> _Aim of the task_: Your output should consist of the lines from the first line of the records below through the one with "[DARTSLIVE TOP 100](#dartslive-top-100)", exactly, minus the pictures.

> _Provided records_:
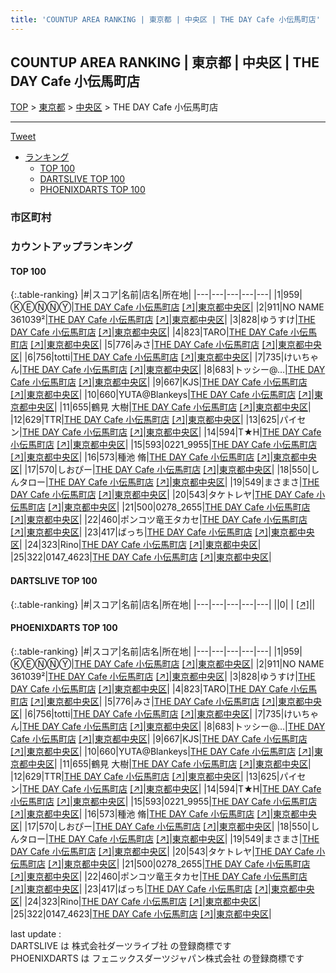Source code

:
 ```yaml
---
title: 'COUNTUP AREA RANKING | 東京都 | 中央区 | THE DAY Cafe 小伝馬町店'
---
```

## COUNTUP AREA RANKING | 東京都 | 中央区 | THE DAY Cafe 小伝馬町店

[TOP](/darts/rank/) > [東京都](/darts/rank/東京都/) > [中央区](/darts/rank/東京都/中央区/) > THE DAY Cafe 小伝馬町店

___

<a href="https://twitter.com/share?ref_src=twsrc%5Etfw" data-text="COUNTUP AREA RANKING | 東京都中央区THE DAY Cafe 小伝馬町店" class="twitter-share-button" data-hashtags="DARTSLIVE,PHOENIXDARTS,darts,ダーツ" data-show-count="false">Tweet</a>

* [ランキング](#カウントアップランキング)
    * [TOP 100](#top-100)
    * [DARTSLIVE TOP 100](#dartslive-top-100)
    * [PHOENIXDARTS TOP 100](#phoenixdarts-top-100)

### 市区町村

<ul>

</ul>

### カウントアップランキング

#### TOP 100



{:.table-ranking}
|#|スコア|名前|店名|所在地|
|---|---|---|---|---|
|1|959|<span class="rank-name-pd">ⓀⒺⓃⓃⓎ</span>|<a href="/darts/rank/shops/68640.html">THE DAY Cafe 小伝馬町店</a> <a href="https://vs.phoenixdarts.com/jp/shop/shopDetailInfo/s_68640?s_seq=68640">[↗]</a>|<a href="/darts/rank/東京都/中央区">東京都中央区</a>|
|2|911|<span class="rank-name-pd">NO NAME 361039²</span>|<a href="/darts/rank/shops/68640.html">THE DAY Cafe 小伝馬町店</a> <a href="https://vs.phoenixdarts.com/jp/shop/shopDetailInfo/s_68640?s_seq=68640">[↗]</a>|<a href="/darts/rank/東京都/中央区">東京都中央区</a>|
|3|828|<span class="rank-name-pd">ゆうすけ</span>|<a href="/darts/rank/shops/68640.html">THE DAY Cafe 小伝馬町店</a> <a href="https://vs.phoenixdarts.com/jp/shop/shopDetailInfo/s_68640?s_seq=68640">[↗]</a>|<a href="/darts/rank/東京都/中央区">東京都中央区</a>|
|4|823|<span class="rank-name-pd">TARO</span>|<a href="/darts/rank/shops/68640.html">THE DAY Cafe 小伝馬町店</a> <a href="https://vs.phoenixdarts.com/jp/shop/shopDetailInfo/s_68640?s_seq=68640">[↗]</a>|<a href="/darts/rank/東京都/中央区">東京都中央区</a>|
|5|776|<span class="rank-name-pd">みさ</span>|<a href="/darts/rank/shops/68640.html">THE DAY Cafe 小伝馬町店</a> <a href="https://vs.phoenixdarts.com/jp/shop/shopDetailInfo/s_68640?s_seq=68640">[↗]</a>|<a href="/darts/rank/東京都/中央区">東京都中央区</a>|
|6|756|<span class="rank-name-pd">totti</span>|<a href="/darts/rank/shops/68640.html">THE DAY Cafe 小伝馬町店</a> <a href="https://vs.phoenixdarts.com/jp/shop/shopDetailInfo/s_68640?s_seq=68640">[↗]</a>|<a href="/darts/rank/東京都/中央区">東京都中央区</a>|
|7|735|<span class="rank-name-pd">けいちゃん</span>|<a href="/darts/rank/shops/68640.html">THE DAY Cafe 小伝馬町店</a> <a href="https://vs.phoenixdarts.com/jp/shop/shopDetailInfo/s_68640?s_seq=68640">[↗]</a>|<a href="/darts/rank/東京都/中央区">東京都中央区</a>|
|8|683|<span class="rank-name-pd">トッシー@…</span>|<a href="/darts/rank/shops/68640.html">THE DAY Cafe 小伝馬町店</a> <a href="https://vs.phoenixdarts.com/jp/shop/shopDetailInfo/s_68640?s_seq=68640">[↗]</a>|<a href="/darts/rank/東京都/中央区">東京都中央区</a>|
|9|667|<span class="rank-name-pd">KJS</span>|<a href="/darts/rank/shops/68640.html">THE DAY Cafe 小伝馬町店</a> <a href="https://vs.phoenixdarts.com/jp/shop/shopDetailInfo/s_68640?s_seq=68640">[↗]</a>|<a href="/darts/rank/東京都/中央区">東京都中央区</a>|
|10|660|<span class="rank-name-pd">YUTA@Blankeys</span>|<a href="/darts/rank/shops/68640.html">THE DAY Cafe 小伝馬町店</a> <a href="https://vs.phoenixdarts.com/jp/shop/shopDetailInfo/s_68640?s_seq=68640">[↗]</a>|<a href="/darts/rank/東京都/中央区">東京都中央区</a>|
|11|655|<span class="rank-name-pd"><span class="pro-icon-pd"></span>鶴見 大樹</span>|<a href="/darts/rank/shops/68640.html">THE DAY Cafe 小伝馬町店</a> <a href="https://vs.phoenixdarts.com/jp/shop/shopDetailInfo/s_68640?s_seq=68640">[↗]</a>|<a href="/darts/rank/東京都/中央区">東京都中央区</a>|
|12|629|<span class="rank-name-pd">TTR</span>|<a href="/darts/rank/shops/68640.html">THE DAY Cafe 小伝馬町店</a> <a href="https://vs.phoenixdarts.com/jp/shop/shopDetailInfo/s_68640?s_seq=68640">[↗]</a>|<a href="/darts/rank/東京都/中央区">東京都中央区</a>|
|13|625|<span class="rank-name-pd">パイセン</span>|<a href="/darts/rank/shops/68640.html">THE DAY Cafe 小伝馬町店</a> <a href="https://vs.phoenixdarts.com/jp/shop/shopDetailInfo/s_68640?s_seq=68640">[↗]</a>|<a href="/darts/rank/東京都/中央区">東京都中央区</a>|
|14|594|<span class="rank-name-pd">T★H</span>|<a href="/darts/rank/shops/68640.html">THE DAY Cafe 小伝馬町店</a> <a href="https://vs.phoenixdarts.com/jp/shop/shopDetailInfo/s_68640?s_seq=68640">[↗]</a>|<a href="/darts/rank/東京都/中央区">東京都中央区</a>|
|15|593|<span class="rank-name-pd">0221_9955</span>|<a href="/darts/rank/shops/68640.html">THE DAY Cafe 小伝馬町店</a> <a href="https://vs.phoenixdarts.com/jp/shop/shopDetailInfo/s_68640?s_seq=68640">[↗]</a>|<a href="/darts/rank/東京都/中央区">東京都中央区</a>|
|16|573|<span class="rank-name-pd"><span class="pro-icon-pd"></span>種池 脩</span>|<a href="/darts/rank/shops/68640.html">THE DAY Cafe 小伝馬町店</a> <a href="https://vs.phoenixdarts.com/jp/shop/shopDetailInfo/s_68640?s_seq=68640">[↗]</a>|<a href="/darts/rank/東京都/中央区">東京都中央区</a>|
|17|570|<span class="rank-name-pd">しおぴー</span>|<a href="/darts/rank/shops/68640.html">THE DAY Cafe 小伝馬町店</a> <a href="https://vs.phoenixdarts.com/jp/shop/shopDetailInfo/s_68640?s_seq=68640">[↗]</a>|<a href="/darts/rank/東京都/中央区">東京都中央区</a>|
|18|550|<span class="rank-name-pd">しんタロー</span>|<a href="/darts/rank/shops/68640.html">THE DAY Cafe 小伝馬町店</a> <a href="https://vs.phoenixdarts.com/jp/shop/shopDetailInfo/s_68640?s_seq=68640">[↗]</a>|<a href="/darts/rank/東京都/中央区">東京都中央区</a>|
|19|549|<span class="rank-name-pd">まさまさ</span>|<a href="/darts/rank/shops/68640.html">THE DAY Cafe 小伝馬町店</a> <a href="https://vs.phoenixdarts.com/jp/shop/shopDetailInfo/s_68640?s_seq=68640">[↗]</a>|<a href="/darts/rank/東京都/中央区">東京都中央区</a>|
|20|543|<span class="rank-name-pd">タケトレヤ</span>|<a href="/darts/rank/shops/68640.html">THE DAY Cafe 小伝馬町店</a> <a href="https://vs.phoenixdarts.com/jp/shop/shopDetailInfo/s_68640?s_seq=68640">[↗]</a>|<a href="/darts/rank/東京都/中央区">東京都中央区</a>|
|21|500|<span class="rank-name-pd">0278_2655</span>|<a href="/darts/rank/shops/68640.html">THE DAY Cafe 小伝馬町店</a> <a href="https://vs.phoenixdarts.com/jp/shop/shopDetailInfo/s_68640?s_seq=68640">[↗]</a>|<a href="/darts/rank/東京都/中央区">東京都中央区</a>|
|22|460|<span class="rank-name-pd">ポンコツ竜王タカセ</span>|<a href="/darts/rank/shops/68640.html">THE DAY Cafe 小伝馬町店</a> <a href="https://vs.phoenixdarts.com/jp/shop/shopDetailInfo/s_68640?s_seq=68640">[↗]</a>|<a href="/darts/rank/東京都/中央区">東京都中央区</a>|
|23|417|<span class="rank-name-pd">ばっち</span>|<a href="/darts/rank/shops/68640.html">THE DAY Cafe 小伝馬町店</a> <a href="https://vs.phoenixdarts.com/jp/shop/shopDetailInfo/s_68640?s_seq=68640">[↗]</a>|<a href="/darts/rank/東京都/中央区">東京都中央区</a>|
|24|323|<span class="rank-name-pd">Rino</span>|<a href="/darts/rank/shops/68640.html">THE DAY Cafe 小伝馬町店</a> <a href="https://vs.phoenixdarts.com/jp/shop/shopDetailInfo/s_68640?s_seq=68640">[↗]</a>|<a href="/darts/rank/東京都/中央区">東京都中央区</a>|
|25|322|<span class="rank-name-pd">0147_4623</span>|<a href="/darts/rank/shops/68640.html">THE DAY Cafe 小伝馬町店</a> <a href="https://vs.phoenixdarts.com/jp/shop/shopDetailInfo/s_68640?s_seq=68640">[↗]</a>|<a href="/darts/rank/東京都/中央区">東京都中央区</a>|


#### DARTSLIVE TOP 100



{:.table-ranking}
|#|スコア|名前|店名|所在地|
|---|---|---|---|---|
||0|<span class="rank-name-dl"> </span>|<a href="/darts/rank/shops/.html"></a> <a href="">[↗]</a>|<a href="/darts/rank//"></a>|


#### PHOENIXDARTS TOP 100



{:.table-ranking}
|#|スコア|名前|店名|所在地|
|---|---|---|---|---|
|1|959|<span class="rank-name-pd">ⓀⒺⓃⓃⓎ</span>|<a href="/darts/rank/shops/68640.html">THE DAY Cafe 小伝馬町店</a> <a href="https://vs.phoenixdarts.com/jp/shop/shopDetailInfo/s_68640?s_seq=68640">[↗]</a>|<a href="/darts/rank/東京都/中央区">東京都中央区</a>|
|2|911|<span class="rank-name-pd">NO NAME 361039²</span>|<a href="/darts/rank/shops/68640.html">THE DAY Cafe 小伝馬町店</a> <a href="https://vs.phoenixdarts.com/jp/shop/shopDetailInfo/s_68640?s_seq=68640">[↗]</a>|<a href="/darts/rank/東京都/中央区">東京都中央区</a>|
|3|828|<span class="rank-name-pd">ゆうすけ</span>|<a href="/darts/rank/shops/68640.html">THE DAY Cafe 小伝馬町店</a> <a href="https://vs.phoenixdarts.com/jp/shop/shopDetailInfo/s_68640?s_seq=68640">[↗]</a>|<a href="/darts/rank/東京都/中央区">東京都中央区</a>|
|4|823|<span class="rank-name-pd">TARO</span>|<a href="/darts/rank/shops/68640.html">THE DAY Cafe 小伝馬町店</a> <a href="https://vs.phoenixdarts.com/jp/shop/shopDetailInfo/s_68640?s_seq=68640">[↗]</a>|<a href="/darts/rank/東京都/中央区">東京都中央区</a>|
|5|776|<span class="rank-name-pd">みさ</span>|<a href="/darts/rank/shops/68640.html">THE DAY Cafe 小伝馬町店</a> <a href="https://vs.phoenixdarts.com/jp/shop/shopDetailInfo/s_68640?s_seq=68640">[↗]</a>|<a href="/darts/rank/東京都/中央区">東京都中央区</a>|
|6|756|<span class="rank-name-pd">totti</span>|<a href="/darts/rank/shops/68640.html">THE DAY Cafe 小伝馬町店</a> <a href="https://vs.phoenixdarts.com/jp/shop/shopDetailInfo/s_68640?s_seq=68640">[↗]</a>|<a href="/darts/rank/東京都/中央区">東京都中央区</a>|
|7|735|<span class="rank-name-pd">けいちゃん</span>|<a href="/darts/rank/shops/68640.html">THE DAY Cafe 小伝馬町店</a> <a href="https://vs.phoenixdarts.com/jp/shop/shopDetailInfo/s_68640?s_seq=68640">[↗]</a>|<a href="/darts/rank/東京都/中央区">東京都中央区</a>|
|8|683|<span class="rank-name-pd">トッシー@…</span>|<a href="/darts/rank/shops/68640.html">THE DAY Cafe 小伝馬町店</a> <a href="https://vs.phoenixdarts.com/jp/shop/shopDetailInfo/s_68640?s_seq=68640">[↗]</a>|<a href="/darts/rank/東京都/中央区">東京都中央区</a>|
|9|667|<span class="rank-name-pd">KJS</span>|<a href="/darts/rank/shops/68640.html">THE DAY Cafe 小伝馬町店</a> <a href="https://vs.phoenixdarts.com/jp/shop/shopDetailInfo/s_68640?s_seq=68640">[↗]</a>|<a href="/darts/rank/東京都/中央区">東京都中央区</a>|
|10|660|<span class="rank-name-pd">YUTA@Blankeys</span>|<a href="/darts/rank/shops/68640.html">THE DAY Cafe 小伝馬町店</a> <a href="https://vs.phoenixdarts.com/jp/shop/shopDetailInfo/s_68640?s_seq=68640">[↗]</a>|<a href="/darts/rank/東京都/中央区">東京都中央区</a>|
|11|655|<span class="rank-name-pd"><span class="pro-icon-pd"></span>鶴見 大樹</span>|<a href="/darts/rank/shops/68640.html">THE DAY Cafe 小伝馬町店</a> <a href="https://vs.phoenixdarts.com/jp/shop/shopDetailInfo/s_68640?s_seq=68640">[↗]</a>|<a href="/darts/rank/東京都/中央区">東京都中央区</a>|
|12|629|<span class="rank-name-pd">TTR</span>|<a href="/darts/rank/shops/68640.html">THE DAY Cafe 小伝馬町店</a> <a href="https://vs.phoenixdarts.com/jp/shop/shopDetailInfo/s_68640?s_seq=68640">[↗]</a>|<a href="/darts/rank/東京都/中央区">東京都中央区</a>|
|13|625|<span class="rank-name-pd">パイセン</span>|<a href="/darts/rank/shops/68640.html">THE DAY Cafe 小伝馬町店</a> <a href="https://vs.phoenixdarts.com/jp/shop/shopDetailInfo/s_68640?s_seq=68640">[↗]</a>|<a href="/darts/rank/東京都/中央区">東京都中央区</a>|
|14|594|<span class="rank-name-pd">T★H</span>|<a href="/darts/rank/shops/68640.html">THE DAY Cafe 小伝馬町店</a> <a href="https://vs.phoenixdarts.com/jp/shop/shopDetailInfo/s_68640?s_seq=68640">[↗]</a>|<a href="/darts/rank/東京都/中央区">東京都中央区</a>|
|15|593|<span class="rank-name-pd">0221_9955</span>|<a href="/darts/rank/shops/68640.html">THE DAY Cafe 小伝馬町店</a> <a href="https://vs.phoenixdarts.com/jp/shop/shopDetailInfo/s_68640?s_seq=68640">[↗]</a>|<a href="/darts/rank/東京都/中央区">東京都中央区</a>|
|16|573|<span class="rank-name-pd"><span class="pro-icon-pd"></span>種池 脩</span>|<a href="/darts/rank/shops/68640.html">THE DAY Cafe 小伝馬町店</a> <a href="https://vs.phoenixdarts.com/jp/shop/shopDetailInfo/s_68640?s_seq=68640">[↗]</a>|<a href="/darts/rank/東京都/中央区">東京都中央区</a>|
|17|570|<span class="rank-name-pd">しおぴー</span>|<a href="/darts/rank/shops/68640.html">THE DAY Cafe 小伝馬町店</a> <a href="https://vs.phoenixdarts.com/jp/shop/shopDetailInfo/s_68640?s_seq=68640">[↗]</a>|<a href="/darts/rank/東京都/中央区">東京都中央区</a>|
|18|550|<span class="rank-name-pd">しんタロー</span>|<a href="/darts/rank/shops/68640.html">THE DAY Cafe 小伝馬町店</a> <a href="https://vs.phoenixdarts.com/jp/shop/shopDetailInfo/s_68640?s_seq=68640">[↗]</a>|<a href="/darts/rank/東京都/中央区">東京都中央区</a>|
|19|549|<span class="rank-name-pd">まさまさ</span>|<a href="/darts/rank/shops/68640.html">THE DAY Cafe 小伝馬町店</a> <a href="https://vs.phoenixdarts.com/jp/shop/shopDetailInfo/s_68640?s_seq=68640">[↗]</a>|<a href="/darts/rank/東京都/中央区">東京都中央区</a>|
|20|543|<span class="rank-name-pd">タケトレヤ</span>|<a href="/darts/rank/shops/68640.html">THE DAY Cafe 小伝馬町店</a> <a href="https://vs.phoenixdarts.com/jp/shop/shopDetailInfo/s_68640?s_seq=68640">[↗]</a>|<a href="/darts/rank/東京都/中央区">東京都中央区</a>|
|21|500|<span class="rank-name-pd">0278_2655</span>|<a href="/darts/rank/shops/68640.html">THE DAY Cafe 小伝馬町店</a> <a href="https://vs.phoenixdarts.com/jp/shop/shopDetailInfo/s_68640?s_seq=68640">[↗]</a>|<a href="/darts/rank/東京都/中央区">東京都中央区</a>|
|22|460|<span class="rank-name-pd">ポンコツ竜王タカセ</span>|<a href="/darts/rank/shops/68640.html">THE DAY Cafe 小伝馬町店</a> <a href="https://vs.phoenixdarts.com/jp/shop/shopDetailInfo/s_68640?s_seq=68640">[↗]</a>|<a href="/darts/rank/東京都/中央区">東京都中央区</a>|
|23|417|<span class="rank-name-pd">ばっち</span>|<a href="/darts/rank/shops/68640.html">THE DAY Cafe 小伝馬町店</a> <a href="https://vs.phoenixdarts.com/jp/shop/shopDetailInfo/s_68640?s_seq=68640">[↗]</a>|<a href="/darts/rank/東京都/中央区">東京都中央区</a>|
|24|323|<span class="rank-name-pd">Rino</span>|<a href="/darts/rank/shops/68640.html">THE DAY Cafe 小伝馬町店</a> <a href="https://vs.phoenixdarts.com/jp/shop/shopDetailInfo/s_68640?s_seq=68640">[↗]</a>|<a href="/darts/rank/東京都/中央区">東京都中央区</a>|
|25|322|<span class="rank-name-pd">0147_4623</span>|<a href="/darts/rank/shops/68640.html">THE DAY Cafe 小伝馬町店</a> <a href="https://vs.phoenixdarts.com/jp/shop/shopDetailInfo/s_68640?s_seq=68640">[↗]</a>|<a href="/darts/rank/東京都/中央区">東京都中央区</a>|


<div class="footer border-top border-gray-light mt-5 pt-3 text-right text-gray">
    last update : <span style="font-weight: italic" id="foot_last_modified"></span><br />
    DARTSLIVE は 株式会社ダーツライブ社 の登録商標です<br />
    PHOENIXDARTS は フェニックスダーツジャパン株式会社 の登録商標です<br />
</div>

<script src="https://cdnjs.cloudflare.com/ajax/libs/jquery.tablesorter/2.31.3/js/jquery.tablesorter.min.js" integrity="sha512-qzgd5cYSZcosqpzpn7zF2ZId8f/8CHmFKZ8j7mU4OUXTNRd5g+ZHBPsgKEwoqxCtdQvExE5LprwwPAgoicguNg==" crossorigin="anonymous" referrerpolicy="no-referrer"></script>
<link rel="stylesheet" href="https://cdnjs.cloudflare.com/ajax/libs/jquery.tablesorter/2.31.3/css/theme.default.min.css" integrity="sha512-wghhOJkjQX0Lh3NSWvNKeZ0ZpNn+SPVXX1Qyc9OCaogADktxrBiBdKGDoqVUOyhStvMBmJQ8ZdMHiR3wuEq8+w==" crossorigin="anonymous" referrerpolicy="no-referrer" />
<script>
$(function() {
    $(".table-ranking").tablesorter({sortList:[[0, 0]]});
    $("#foot_last_modified").text(formatDate(new Date(document.lastModified), 'yyyy-MM-dd HH:mm:ss'));
});
</script>

<script async src="https://platform.twitter.com/widgets.js" charset="utf-8"></script>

> _Exercise result_:
Source code

:
 ```yaml
---
title: 'COUNTUP AREA RANKING | 東京都 | 中央区 | THE DAY Cafe 小伝馬町店'
---
```

## COUNTUP AREA RANKING | 東京都 | 中央区 | THE DAY Cafe 小伝馬町店

[TOP](/darts/rank/) > [東京都](/darts/rank/東京都/) > [中央区](/darts/rank/東京都/中央区/) > THE DAY Cafe 小伝馬町店

___

<a href="https://twitter.com/share?ref_src=twsrc%5Etfw" data-text="COUNTUP AREA RANKING | 東京都中央区THE DAY Cafe 小伝馬町店" class="twitter-share-button" data-hashtags="DARTSLIVE,PHOENIXDARTS,darts,ダーツ" data-show-count="false">Tweet</a>

* [ランキング](#カウントアップランキング)
    * [TOP 100](#top-100)
    * [DARTSLIVE TOP 100](#dartslive-top-100)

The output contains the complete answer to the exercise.